Rev-Erbɑ was first implicated in circadian control in 1998, when Aurelio Balsalobre, Francesca Damiola, and Ueli Schibler demonstrated that expression of Rev-Erbɑ in rat fibroblasts showed daily rhythms. Rev-Erbɑ was first identified as a key player in the transcription translation feedback loop (TTFL) in 2002, when experiments demonstrated that Rev-Erbɑ acted to repress transcription of the Bmal1 gene, and Rev-Erbɑ expression was controlled by other TTFL components. This established Rev-Erbɑ as the link between the positive and negative loops of the TTFL.

The NR1D1 (nuclear receptor subfamily 1 group D member 1) gene, located on chromosome 17, encodes the protein REV-ERBɑ in humans. It is transcribed from the opposite strand of the human thyroid hormone receptor alpha (THRA, c-erbAα) so that NR1D1 and THRA cDNA are complementary on 269 bases. The gene consists of 7,797 bases with 8 exons, forming only 1 splice variant. The NR1D1 promoter itself contains a REV-ERB response element (RevRE), which allows for regulation of gene expression both through autoregulation and regulation by retinoic acid receptor-related orphan receptor alpha (RORɑ), another nuclear receptor transcription factor. NR1D1 also contains an E-box at its promoter, which allows for regulation by BMAL1. In humans, NR1D1 (REV-ERBɑ) is highly expressed in the brain and metabolic tissues, including skeletal muscle, adipose tissue, and the liver.

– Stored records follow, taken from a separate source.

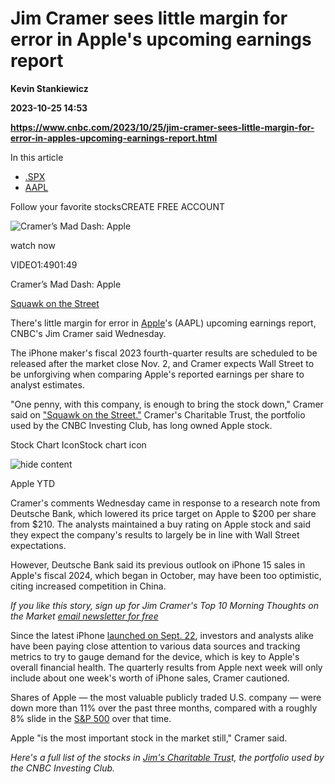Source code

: # Jim Cramer sees little margin for error in Apple's upcoming earnings report
**Kevin Stankiewicz**

**2023-10-25 14:53**

**https://www.cnbc.com/2023/10/25/jim-cramer-sees-little-margin-for-error-in-apples-upcoming-earnings-report.html**

In this article

*   [.SPX](https://www.cnbc.com/quotes/.SPX)
*   [AAPL](https://www.cnbc.com/quotes/AAPL)

Follow your favorite stocksCREATE FREE ACCOUNT

![Cramer’s Mad Dash: Apple](https://image.cnbcfm.com/api/v1/image/107322954-16982437101698243708-31743041337-1080pnbcnews.jpg?v=1698243988&w=750&h=422&vtcrop=y)

watch now

VIDEO1:4901:49

Cramer’s Mad Dash: Apple

[Squawk on the Street](https://www.cnbc.com/squawk-on-the-street/)

There's little margin for error in [Apple](https://www.cnbc.com/quotes/AAPL/)'s (AAPL) upcoming earnings report, CNBC's Jim Cramer said Wednesday.

The iPhone maker's fiscal 2023 fourth-quarter results are scheduled to be released after the market close Nov. 2, and Cramer expects Wall Street to be unforgiving when comparing Apple's reported earnings per share to analyst estimates.

"One penny, with this company, is enough to bring the stock down," Cramer said on ["Squawk on the Street."](https://www.cnbc.com/squawk-on-the-street/) Cramer's Charitable Trust, the portfolio used by the CNBC Investing Club, has long owned Apple stock.

Stock Chart IconStock chart icon

![hide content](https://static-redesign.cnbcfm.com/dist/a54b41835a8b60db28c2.svg)

Apple YTD

Cramer's comments Wednesday came in response to a research note from Deutsche Bank, which lowered its price target on Apple to $200 per share from $210. The analysts maintained a buy rating on Apple stock and said they expect the company's results to largely be in line with Wall Street expectations.

However, Deutsche Bank said its previous outlook on iPhone 15 sales in Apple's fiscal 2024, which began in October, may have been too optimistic, citing increased competition in China.

_If you like this story, sign up for Jim Cramer's Top 10 Morning Thoughts on the Market_ [_email newsletter for free_](https://www.cnbc.com/jointheclub/?__source=InvestingClub%7Consite%7Cmarketing%7Cinvestingclubsamplearticle%7Cleadgen&amp;tpcc=InvestingClub%7Consite%7Cmarketing%7Cinvestingclubsamplearticle%7Cleadgen)

Since the latest iPhone [launched on Sept. 22](https://www.cnbc.com/2023/09/22/apple-ceo-tim-cook-appears-in-new-york-to-celebrate-iphone-15-release.html), investors and analysts alike have been paying close attention to various data sources and tracking metrics to try to gauge demand for the device, which is key to Apple's overall financial health. The quarterly results from Apple next week will only include about one week's worth of iPhone sales, Cramer cautioned.

Shares of Apple — the most valuable publicly traded U.S. company — were down more than 11% over the past three months, compared with a roughly 8% slide in the [S&P 500](https://www.cnbc.com/quotes/.SPX/) over that time.

Apple "is the most important stock in the market still," Cramer said.

_Here's a full list of the stocks in_ [_Jim's Charitable Trus_](https://www.cnbc.com/investingclub/charitable-trust/?__source=InvestingClub%7Corganic%7Consite%7Cinvestingclubsamplearticle&amp;tpcc=InvestingClub%7Corganic%7Consite%7Cinvestingclubsamplearticle)_t, the portfolio used by the CNBC Investing Club._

Genomic analysis suggests that the NR1D1 gene was present in the most recent common ancestor of all animals, with orthologs present in 378 species tested, including chimpanzees, dogs, mice, rats, chickens, zebrafish, frogs, and fruit flies. Comparison to the rat ortholog, Nr1d1, indicates high conservation in the DNA binding and carboxy-terminal domains, as well as conservation of transcription of c-erbA alpha-2 and Rev-Erbɑ on opposite strands. In humans, NR1D1 has only one paralog, NR1D2 (REV-ERBβ), which is located on chromosome 3 and likely arose from a duplication event. However, both NR1D1 and NR1D2 are members of the nuclear receptor family, indicating they share common ancestry. As such, NR1D1 is functionally related to other nuclear receptor genes, such as peroxisome proliferator activated receptor delta (PPARD) and retinoic acid receptor alpha (RARA). Furthermore, studies have shown that the NR1D1/THRA genetic locus is genetically linked to the RARA gene.

The human NR1D1 gene produces a protein product (REV-ERBα) of 614 amino acids. REV-ERBα has 3 major functional domains, including a DNA-binding domain (DBD) and a ligand-binding domain (LBD) at the C-terminus, and a N-terminus domain which allows for activity modulation. These three domains are a common feature of nuclear receptor proteins.

The Rev-Erb proteins are unique from other nuclear receptors in that they do not have a helix in the C-terminal that is necessary for coactivator recruitment and activation by nuclear receptors via their LBD. Instead, Rev-Erbα interacts via its LBD with Nuclear Receptor Co-Repressor (NCoR) and another closely related co-repressor Silencing Mediator of Retinoid and Thyroid Receptors (SMRT), although the interaction with NCoR is stronger due to its structural compatibility. Heme, an endogenous ligand of Rev-Erbα, further stabilizes the interaction with NCoR. The repression by Rev-Erbα also requires interaction with the class I histone deactylase 3 (HDAC3) - NCoR complex. The catalytic activity of HDAC3 is activated only when it complexes with NCoR or SMRT, so Rev-Erbα must interact with this complex in order for gene repression to occur via histone deacetylation. It is still unknown whether other HDACs play a role in the function of Rev-Erbα. Rev-Erbα recruits the NCoR-HDAC3 complex through binding a specific DNA sequence commonly referred to as RORE due to its interaction with the transcriptional activator Retinoic Acid Receptor-related Orphan Receptor (ROR). This sequence consists of an "AGGTCA" half-site preceded by an A/T sequence.. Rev-Erbα binds in the major groove of this sequence via its DBD domain, which contains two C4-type zinc fingers. Rev-Erbα can repress gene activation as a monomer through competitive binding at this RORE site, but two Rev-Erbα molecules are required for interaction with NCoR and active gene repression. This can occur by two Rev-Erbα molecules binding separate ROREs or as a stronger interaction through binding a response element that is a direct repeat of the RORE (RevDR2).